We seriously didn't think this would happen.
It started innocently enough: let's get an open-source conversation going about the implications of a world of ubiquitous interconnectivity, a world in which people, place and need are linked up to data, information, and to everyone else. A world in which the digital and the physical fuse into a new kind of substance and space. A world of "augmented reality" and intelligent services that almost work like a 6th sense, monitoring our patterns and adapting to our needs.
It seemed to us that a new epoch was about to begin, and we gave it a name: Real Time. And we were pretty sure of one thing: we wanted to launch an Idea, not an Entity.
Weeks in to our conversation, something has emerged from it. A new kind of company. A company the likes of which the world has never seen, and consequently, a company that no one is qualified to start.

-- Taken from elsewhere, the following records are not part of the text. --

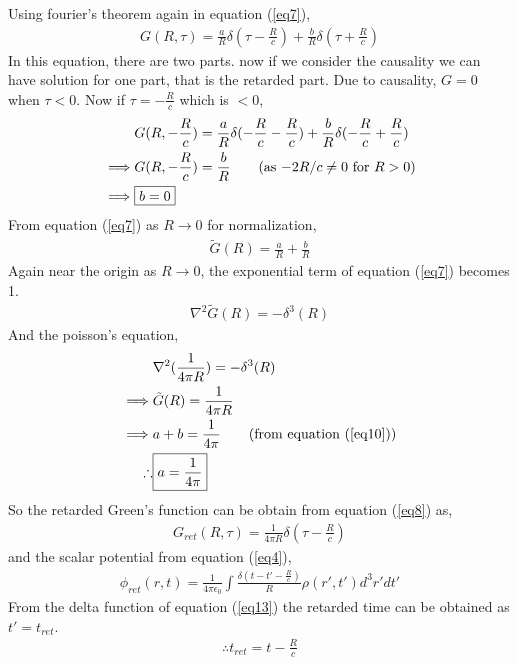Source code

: \documentclass[11pt,a4paper]{article}
\begin{document}
Using fourier's theorem again in equation (\ref{eq7}),
\begin{align}
    G(R, \tau) = \frac{a}{R} \delta(\tau - \frac{R}{c}) + \frac{b}{R} \delta(\tau + \frac{R}{c}) \label{eq8}
\end{align}
In this equation, there are two parts. now if we consider the causality we can have solution for one part, that is the retarded part. 
Due to causality, $G=0$ when $\tau<0$. 
 Now if $\tau = -\frac{R}{c}$ which is $<0$,
\begin{align}
     & G(R, -\frac{R}{c}) = \frac{a}{R}\delta(-\frac{R}{c}-\frac{R}{c}) + \frac{b}{R}\delta (-\frac{R}{c}+\frac{R}{c}) \notag \\
    \implies & G(R, -\frac{R}{c}) = \frac{b}{R} \tag{as $-2R/c \neq 0$ for $R>0$} \\
    \implies & \boxed{b = 0} \label{eq9}
\end{align}
From equation (\ref{eq7}) as $R\rightarrow 0$ for normalization,
\begin{align}
    \tilde{G}(R) = \frac{a}{R} + \frac{b}{R} \label{eq10}
\end{align}
Again near the origin as $R\rightarrow 0$, the exponential term of equation (\ref{eq7}) becomes 1.
\begin{align*}
     \nabla^2\tilde{G}(R) = -\delta^3(R)
\end{align*}
And the poisson's equation,
\begin{align} 
     & \nabla^2(\frac{1}{4\pi R}) = -\delta^3(R) \notag \\
     \implies & \tilde{G}(R) = \frac{1}{4\pi R} \notag \\
     \implies & a + b = \frac{1}{4\pi} \tag{from equation (\ref{eq10})} \\
     \therefore & \boxed{a = \frac{1}{4\pi}}
\end{align}
So the retarded Green's function can be obtain from equation (\ref{eq8}) as,
\begin{align}
    G_{ret}(R, \tau) = \frac{1}{4\pi R} \delta (\tau - \frac{R}{c}) \label{eq12}
\end{align}
and the scalar potential from equation (\ref{eq4}),
\begin{align}
    \phi_{ret}(r,t) = \frac{1}{4\pi \epsilon_0} \int \frac{\delta (t - t' -\frac{R}{c})}{R} \rho (r',t') d^3r'dt' \label{eq13}
\end{align}
From the delta function of equation (\ref{eq13}) the retarded time can be obtained as $t' = t_{ret}$.
\begin{align}
    \therefore \boxed{t_{ret} = t - \frac{R}{c}} \label{eq14}
\end{align}
\end{document}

As this new kind of company emerges from our project, it's happening in realtime. We aren't doing it in secret -- it's all out in the open. Even our office at Hub Culture Pavilion in central London is one that we share with other entrepreneurs. It is, in effect, public (though for politeness' sake we keep our voices low, even when we get into heated debate or have an energizing breakthrough.) We are bouncing ideas off of a group of friends and colleagues who we trust to give us painfully honest feedback. We are probably making fools of ourselves. We know no other way.
Someone recently asked me if I was having fun.
Yes and no. On one hand, it's a joy to invent, re-imagine, and create. On the other hand, it's amazing how quickly one's to-do list fills up with phone calls, emails, administrative details, meetings, and the like. As I frequently say, we created something, and then it hired us. And I wasn't even looking for a job.
The day I woke up and thought "shit, I'm late for work" I knew something had changed.
The company is an experiment, like the Real Time Project itself. We figure, so much of the world of business is in retrenchment mode, or just plain broken, that there's nothing stopping us from innovating not only the company itself, but the way in which the company forms itself.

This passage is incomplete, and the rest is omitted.